[Provided records Boundary: Start]
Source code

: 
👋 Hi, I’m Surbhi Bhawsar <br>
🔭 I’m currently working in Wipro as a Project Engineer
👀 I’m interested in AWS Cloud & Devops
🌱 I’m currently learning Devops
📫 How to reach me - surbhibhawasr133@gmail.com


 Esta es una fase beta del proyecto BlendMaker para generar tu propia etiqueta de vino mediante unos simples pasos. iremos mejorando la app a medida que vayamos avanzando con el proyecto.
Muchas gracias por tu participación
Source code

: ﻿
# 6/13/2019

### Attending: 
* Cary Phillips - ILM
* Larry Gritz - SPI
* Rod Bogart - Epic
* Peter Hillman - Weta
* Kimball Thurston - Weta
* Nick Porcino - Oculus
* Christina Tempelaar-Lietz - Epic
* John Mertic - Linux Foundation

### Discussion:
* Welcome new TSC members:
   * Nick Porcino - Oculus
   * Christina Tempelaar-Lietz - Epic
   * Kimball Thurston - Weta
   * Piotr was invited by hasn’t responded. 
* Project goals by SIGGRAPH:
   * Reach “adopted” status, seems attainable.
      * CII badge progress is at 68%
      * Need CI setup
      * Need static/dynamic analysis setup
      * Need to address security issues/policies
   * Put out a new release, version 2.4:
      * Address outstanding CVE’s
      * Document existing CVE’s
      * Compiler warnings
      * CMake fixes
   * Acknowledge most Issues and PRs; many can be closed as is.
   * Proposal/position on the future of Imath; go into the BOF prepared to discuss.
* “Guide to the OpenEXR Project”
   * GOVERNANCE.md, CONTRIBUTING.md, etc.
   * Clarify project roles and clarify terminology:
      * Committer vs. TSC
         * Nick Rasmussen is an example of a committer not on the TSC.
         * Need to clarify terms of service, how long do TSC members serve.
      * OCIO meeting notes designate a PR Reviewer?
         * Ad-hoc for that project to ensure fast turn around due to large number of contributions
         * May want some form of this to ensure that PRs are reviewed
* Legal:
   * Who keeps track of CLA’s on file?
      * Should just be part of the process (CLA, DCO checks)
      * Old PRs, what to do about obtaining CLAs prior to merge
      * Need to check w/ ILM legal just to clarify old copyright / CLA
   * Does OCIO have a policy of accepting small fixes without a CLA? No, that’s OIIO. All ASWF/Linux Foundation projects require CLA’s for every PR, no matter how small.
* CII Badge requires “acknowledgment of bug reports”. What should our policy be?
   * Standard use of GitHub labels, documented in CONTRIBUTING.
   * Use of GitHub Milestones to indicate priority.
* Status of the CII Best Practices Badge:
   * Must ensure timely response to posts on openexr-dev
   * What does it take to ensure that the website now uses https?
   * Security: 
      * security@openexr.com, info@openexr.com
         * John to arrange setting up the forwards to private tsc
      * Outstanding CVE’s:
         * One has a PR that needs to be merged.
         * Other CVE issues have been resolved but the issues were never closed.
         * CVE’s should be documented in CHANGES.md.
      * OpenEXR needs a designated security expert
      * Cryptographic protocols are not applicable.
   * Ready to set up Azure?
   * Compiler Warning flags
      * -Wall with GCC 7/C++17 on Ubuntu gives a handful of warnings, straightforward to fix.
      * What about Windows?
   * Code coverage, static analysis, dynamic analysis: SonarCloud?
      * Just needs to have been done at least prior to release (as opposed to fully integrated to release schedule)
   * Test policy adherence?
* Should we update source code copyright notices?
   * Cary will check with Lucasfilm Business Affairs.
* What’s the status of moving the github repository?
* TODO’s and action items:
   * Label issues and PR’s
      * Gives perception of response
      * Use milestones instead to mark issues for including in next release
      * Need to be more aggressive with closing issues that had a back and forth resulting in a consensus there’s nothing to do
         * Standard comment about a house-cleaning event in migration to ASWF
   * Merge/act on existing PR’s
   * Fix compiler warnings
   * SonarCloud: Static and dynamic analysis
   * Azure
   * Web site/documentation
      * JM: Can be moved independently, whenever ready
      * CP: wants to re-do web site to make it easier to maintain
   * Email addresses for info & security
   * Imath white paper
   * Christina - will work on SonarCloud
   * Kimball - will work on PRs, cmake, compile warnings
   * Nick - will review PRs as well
[Provided records Boundary: End]
**What you should do**:
Nothing but the lines from the one containing "documented in CHANGES.md." to the end of the entries belongs in the answer, and each must match exactly.

**Result for this exercise**:
         * CVE’s should be documented in CHANGES.md.
      * OpenEXR needs a designated security expert
      * Cryptographic protocols are not applicable.
   * Ready to set up Azure?
   * Compiler Warning flags
      * -Wall with GCC 7/C++17 on Ubuntu gives a handful of warnings, straightforward to fix.
      * What about Windows?
   * Code coverage, static analysis, dynamic analysis: SonarCloud?
      * Just needs to have been done at least prior to release (as opposed to fully integrated to release schedule)
   * Test policy adherence?
* Should we update source code copyright notices?
   * Cary will check with Lucasfilm Business Affairs.
* What’s the status of moving the github repository?
* TODO’s and action items:
   * Label issues and PR’s
      * Gives perception of response
      * Use milestones instead to mark issues for including in next release
      * Need to be more aggressive with closing issues that had a back and forth resulting in a consensus there’s nothing to do
         * Standard comment about a house-cleaning event in migration to ASWF
   * Merge/act on existing PR’s
   * Fix compiler warnings
   * SonarCloud: Static and dynamic analysis
   * Azure
   * Web site/documentation
      * JM: Can be moved independently, whenever ready
      * CP: wants to re-do web site to make it easier to maintain
   * Email addresses for info & security
   * Imath white paper
   * Christina - will work on SonarCloud
   * Kimball - will work on PRs, cmake, compile warnings
   * Nick - will review PRs as well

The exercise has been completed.